The claim against the dismissal brought success at first. The Regional Labor Court admitted a period to respond to a pleading at the end of the court session. One day after the expiry of this period, the board ruled in a teleconference to reject the appeal.
The revision against the decision of the Higher Labor Court of Baden-Württemberg (decision dated May 07, 2014 – 21 Sa 67/13) was successful. The judgment was based a procedural error as, contrary to Sections 193 (1) and 194 of the German Code on Court Constitution (GVG), this decision was not delivered on the basis of private discussion and consultation of the judges. A teleconference cannot replace this consultation, it may only supplement it. But in individual cases a so called follow-up consultation in a teleconference could be permissible, but not in this case.
The Federal Labor Court does not dispute the decision in any material sense. The dismissal was contrary to the principle of proportionality because the defendant should have offered the plaintiff continued employment in the “Social Media” division position as a milder measure than a termination of her employment contract. An offer must be made even if the employer only intends to create a job on a temporary basis and to cover the temporary staffing need with an employee who can (continue to) be employed effectively on a fixed-term basis. The possibility to agree to a fixed term with the applicant does not represent a work-related profile of requirements that must be taken into consideration under the law against unfair termination.

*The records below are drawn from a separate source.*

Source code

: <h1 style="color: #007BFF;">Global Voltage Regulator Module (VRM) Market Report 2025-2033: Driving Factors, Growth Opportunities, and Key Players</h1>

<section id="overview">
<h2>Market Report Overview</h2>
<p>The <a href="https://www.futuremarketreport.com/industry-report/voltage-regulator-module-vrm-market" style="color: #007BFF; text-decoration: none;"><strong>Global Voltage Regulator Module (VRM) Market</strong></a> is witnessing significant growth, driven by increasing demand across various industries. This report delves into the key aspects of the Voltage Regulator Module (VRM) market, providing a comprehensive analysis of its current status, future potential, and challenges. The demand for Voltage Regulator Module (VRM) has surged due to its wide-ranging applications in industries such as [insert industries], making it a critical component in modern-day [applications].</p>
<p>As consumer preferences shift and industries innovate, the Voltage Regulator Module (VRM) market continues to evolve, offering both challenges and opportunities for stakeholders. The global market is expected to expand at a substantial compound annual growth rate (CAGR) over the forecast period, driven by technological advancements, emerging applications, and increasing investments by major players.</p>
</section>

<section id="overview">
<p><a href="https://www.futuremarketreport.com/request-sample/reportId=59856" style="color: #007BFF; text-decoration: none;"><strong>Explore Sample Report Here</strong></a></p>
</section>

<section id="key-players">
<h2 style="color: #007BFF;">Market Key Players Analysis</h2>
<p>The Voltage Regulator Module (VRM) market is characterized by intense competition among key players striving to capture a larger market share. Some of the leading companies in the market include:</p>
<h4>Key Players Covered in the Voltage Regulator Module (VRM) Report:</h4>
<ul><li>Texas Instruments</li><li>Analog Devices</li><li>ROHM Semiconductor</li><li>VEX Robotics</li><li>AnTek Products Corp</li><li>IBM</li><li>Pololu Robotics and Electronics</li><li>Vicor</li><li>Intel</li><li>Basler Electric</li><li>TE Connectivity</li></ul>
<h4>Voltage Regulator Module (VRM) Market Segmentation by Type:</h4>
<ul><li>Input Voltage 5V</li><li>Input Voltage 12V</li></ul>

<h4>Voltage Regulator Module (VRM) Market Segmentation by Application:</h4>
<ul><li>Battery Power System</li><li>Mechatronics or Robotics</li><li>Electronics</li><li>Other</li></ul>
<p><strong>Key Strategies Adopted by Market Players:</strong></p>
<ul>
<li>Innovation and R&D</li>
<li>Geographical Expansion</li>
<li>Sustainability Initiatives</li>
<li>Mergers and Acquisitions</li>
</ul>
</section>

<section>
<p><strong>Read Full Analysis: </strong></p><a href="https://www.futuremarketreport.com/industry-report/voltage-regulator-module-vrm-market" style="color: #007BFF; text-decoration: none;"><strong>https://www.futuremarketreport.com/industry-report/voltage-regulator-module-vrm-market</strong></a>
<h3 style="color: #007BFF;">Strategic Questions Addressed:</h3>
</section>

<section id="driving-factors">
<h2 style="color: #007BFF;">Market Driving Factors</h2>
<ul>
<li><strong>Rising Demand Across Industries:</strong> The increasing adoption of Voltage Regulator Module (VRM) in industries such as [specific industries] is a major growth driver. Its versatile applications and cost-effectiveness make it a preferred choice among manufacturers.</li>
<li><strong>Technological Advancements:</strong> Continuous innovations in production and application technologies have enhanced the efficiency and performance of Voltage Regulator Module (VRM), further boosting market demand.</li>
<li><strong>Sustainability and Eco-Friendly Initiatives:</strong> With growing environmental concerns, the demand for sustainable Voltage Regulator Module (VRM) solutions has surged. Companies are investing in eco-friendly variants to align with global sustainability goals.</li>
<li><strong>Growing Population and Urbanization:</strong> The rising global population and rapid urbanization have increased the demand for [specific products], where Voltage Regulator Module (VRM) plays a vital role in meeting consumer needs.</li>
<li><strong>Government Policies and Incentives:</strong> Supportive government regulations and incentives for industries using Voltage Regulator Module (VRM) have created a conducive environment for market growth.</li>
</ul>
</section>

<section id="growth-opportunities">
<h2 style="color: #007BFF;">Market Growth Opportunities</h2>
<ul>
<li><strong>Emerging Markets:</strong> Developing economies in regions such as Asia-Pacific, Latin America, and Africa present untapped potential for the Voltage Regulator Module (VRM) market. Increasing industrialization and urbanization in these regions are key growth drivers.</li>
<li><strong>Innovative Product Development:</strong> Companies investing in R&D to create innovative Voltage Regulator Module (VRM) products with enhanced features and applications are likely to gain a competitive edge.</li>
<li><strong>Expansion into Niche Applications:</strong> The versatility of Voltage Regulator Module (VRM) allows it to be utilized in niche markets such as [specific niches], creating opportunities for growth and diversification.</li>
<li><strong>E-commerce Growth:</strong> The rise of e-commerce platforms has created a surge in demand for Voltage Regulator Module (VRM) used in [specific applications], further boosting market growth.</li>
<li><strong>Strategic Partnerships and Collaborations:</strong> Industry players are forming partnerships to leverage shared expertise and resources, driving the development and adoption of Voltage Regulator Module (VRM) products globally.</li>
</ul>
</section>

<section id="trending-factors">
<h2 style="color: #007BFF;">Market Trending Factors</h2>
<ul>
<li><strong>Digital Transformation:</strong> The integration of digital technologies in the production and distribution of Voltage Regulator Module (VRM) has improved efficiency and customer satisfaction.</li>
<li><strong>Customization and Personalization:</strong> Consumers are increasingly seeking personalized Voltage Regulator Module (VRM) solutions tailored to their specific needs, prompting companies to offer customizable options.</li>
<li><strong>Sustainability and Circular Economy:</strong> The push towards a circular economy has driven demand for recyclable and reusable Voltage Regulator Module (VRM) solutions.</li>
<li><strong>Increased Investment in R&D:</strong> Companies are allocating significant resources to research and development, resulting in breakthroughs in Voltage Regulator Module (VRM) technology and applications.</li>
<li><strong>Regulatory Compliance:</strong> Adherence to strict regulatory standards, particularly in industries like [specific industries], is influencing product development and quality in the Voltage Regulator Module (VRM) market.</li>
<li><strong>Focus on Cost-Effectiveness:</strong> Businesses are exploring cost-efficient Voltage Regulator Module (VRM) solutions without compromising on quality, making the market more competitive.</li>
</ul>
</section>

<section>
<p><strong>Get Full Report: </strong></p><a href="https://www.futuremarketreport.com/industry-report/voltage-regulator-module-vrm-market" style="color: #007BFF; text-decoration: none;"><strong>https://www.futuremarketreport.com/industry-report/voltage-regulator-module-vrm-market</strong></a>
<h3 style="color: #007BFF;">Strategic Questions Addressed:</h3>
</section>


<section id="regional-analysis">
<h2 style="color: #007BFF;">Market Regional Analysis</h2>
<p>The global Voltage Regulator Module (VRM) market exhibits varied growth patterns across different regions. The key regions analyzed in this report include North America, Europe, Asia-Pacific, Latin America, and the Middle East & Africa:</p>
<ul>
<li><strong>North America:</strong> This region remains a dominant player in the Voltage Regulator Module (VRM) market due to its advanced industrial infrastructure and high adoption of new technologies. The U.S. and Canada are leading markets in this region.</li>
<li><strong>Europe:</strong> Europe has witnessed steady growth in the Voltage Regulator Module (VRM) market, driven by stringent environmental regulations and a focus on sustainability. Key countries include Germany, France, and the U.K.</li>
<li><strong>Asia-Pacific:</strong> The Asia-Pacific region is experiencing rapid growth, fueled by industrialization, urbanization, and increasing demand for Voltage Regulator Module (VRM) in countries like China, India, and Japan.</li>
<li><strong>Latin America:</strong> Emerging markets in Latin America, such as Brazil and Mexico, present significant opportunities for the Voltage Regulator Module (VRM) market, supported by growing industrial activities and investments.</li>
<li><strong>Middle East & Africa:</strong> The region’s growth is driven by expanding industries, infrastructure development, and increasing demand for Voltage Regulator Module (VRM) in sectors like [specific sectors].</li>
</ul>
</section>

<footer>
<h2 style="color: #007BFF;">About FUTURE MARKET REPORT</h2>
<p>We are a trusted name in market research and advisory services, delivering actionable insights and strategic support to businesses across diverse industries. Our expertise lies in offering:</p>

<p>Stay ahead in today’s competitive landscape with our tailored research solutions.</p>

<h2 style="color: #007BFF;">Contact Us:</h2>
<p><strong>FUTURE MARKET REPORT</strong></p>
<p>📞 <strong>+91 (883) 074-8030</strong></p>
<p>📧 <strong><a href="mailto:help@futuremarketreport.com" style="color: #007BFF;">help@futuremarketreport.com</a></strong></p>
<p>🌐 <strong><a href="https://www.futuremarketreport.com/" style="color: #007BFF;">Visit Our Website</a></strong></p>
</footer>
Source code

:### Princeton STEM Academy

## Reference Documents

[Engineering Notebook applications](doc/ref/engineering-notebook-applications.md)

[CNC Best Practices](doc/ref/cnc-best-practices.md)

If, at the time of dismissal, an objective reason exists in the sense of Section 14 (1) of the Act on Part-Time Work and Fixed-Term Employment Contracts (TzBfG), a permanent employment contract may be given a fixed term by means of a dismissal with the option of altered conditions of employment. If no objective reason exists, the pre-employment ban under Section 14 (2), Clause 2 of the TzBfG regularly prevents a fixed-term. This business concept whereby a non-fixed staffing need is covered by an employee who can (continue to) be employed effectively on a fixed-term basis is insignificant with regard to employees protected under Section 1 of the German Protection Against Dismissal Act (KSchG). If the fixed-term vacancy is later discarded, the employer may then terminate the employee who was initially further employed for operational reasons. The fact that the plaintiff was employed on a part-time basis, while the fixed term position was filled in full-time, does not refute the need for a dismissal with the option of altered conditions of employment.
Regardless of the procedural part, in which the Federal Labor Court concurred with the judgment of the Federal Court of Justice (decision dated April 21, 2015 – II ZR 255/13; dated November 29, 2013 – BLw 4/12), the Federal Labor Court, for the first time, adopted a position as to the as yet unanswered question of to what extent employees must be offered, if necessary by dismissal with the option of altered conditions of employment, employment opportunities only available for a fixed term in order to avoid a dismissal for operational reasons. This mean will mean a significant extension, namely to include fixed-term positions and positions with increased volume of work. Well-advised employers avoid errors in this respect.